* [What needs to be done]
All lines from the line containing "vertices. Thus, $\Theta(|V|)$" up to and including the last line of the entries must be written out exactly, with no others.

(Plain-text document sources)
_____

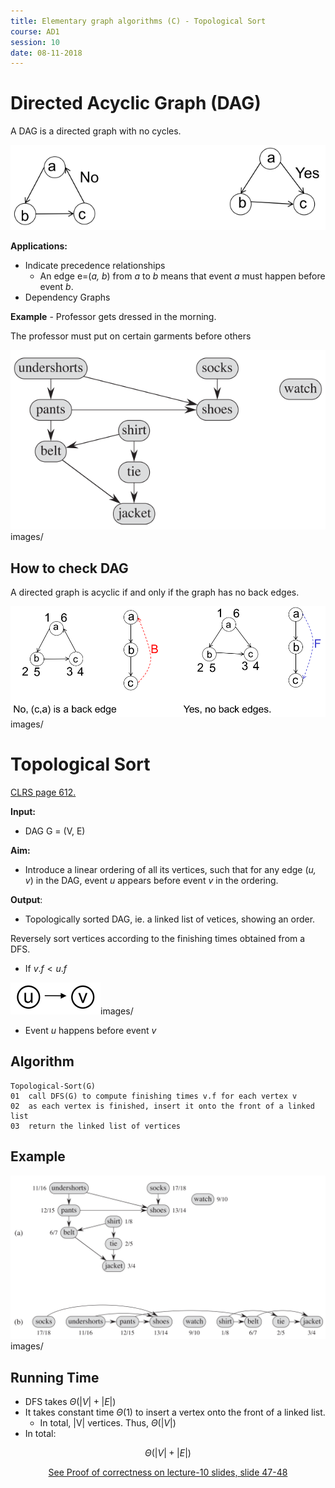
 ```yaml
---
title: Elementary graph algorithms (C) - Topological Sort
course: AD1
session: 10
date: 08-11-2018
---
```


# Directed Acyclic Graph (DAG)

A DAG is a directed graph with no cycles.

![1547111845493](images/1547111845493.png)

**Applications:**

* Indicate precedence relationships
  * An edge e=(*a, b*) from *a* to *b* means that event *a* must happen before event *b*.
* Dependency Graphs



**Example** - Professor gets dressed in the morning.

The professor must put on certain garments before others

![1547112080457](images/1547112080457.png)images/

<div style="page-break-after: always;"></div>

## How to check DAG

A directed graph is acyclic if and only if the graph has no back edges.

![1547112139734](images/1547112139734.png)images/



# Topological Sort

<u>CLRS page 612.</u>

**Input:**

* DAG G = (V, E)

**Aim:**

* Introduce a linear ordering of all its vertices, such that for any edge (*u, v*) in the DAG, event *u* appears before event *v* in the ordering.

**Output**:

* Topologically sorted DAG, ie. a linked list of vetices, showing an order.



Reversely sort vertices according to the finishing times obtained from a DFS.

* If $v.f < u.f$

![1547112431035](images/1547112431035.png)images/

* Event *u* happens before event *v*



## Algorithm

```
Topological-Sort(G)
01	call DFS(G) to compute finishing times v.f for each vertex v
02	as each vertex is finished, insert it onto the front of a linked list
03	return the linked list of vertices
```

<div style="page-break-after: always;"></div>

## Example

![1547112592655](images/1547112592655.png)images/



## Running Time

* DFS takes $\Theta(|V|+|E|)$
* It takes constant time $\Theta(1)$ to insert a vertex onto the front of a linked list.
  * In total, |V| vertices. Thus, $\Theta(|V|)$
* In total:

$$
\Theta(|V|+|E|)
$$



<center><u>See Proof of correctness on lecture-10 slides, slide 47-48</u> </center>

_____

* [Solution to this exercise]
  * In total, |V| vertices. Thus, $\Theta(|V|)$
* In total:

$$
\Theta(|V|+|E|)
$$



<center><u>See Proof of correctness on lecture-10 slides, slide 47-48</u> </center>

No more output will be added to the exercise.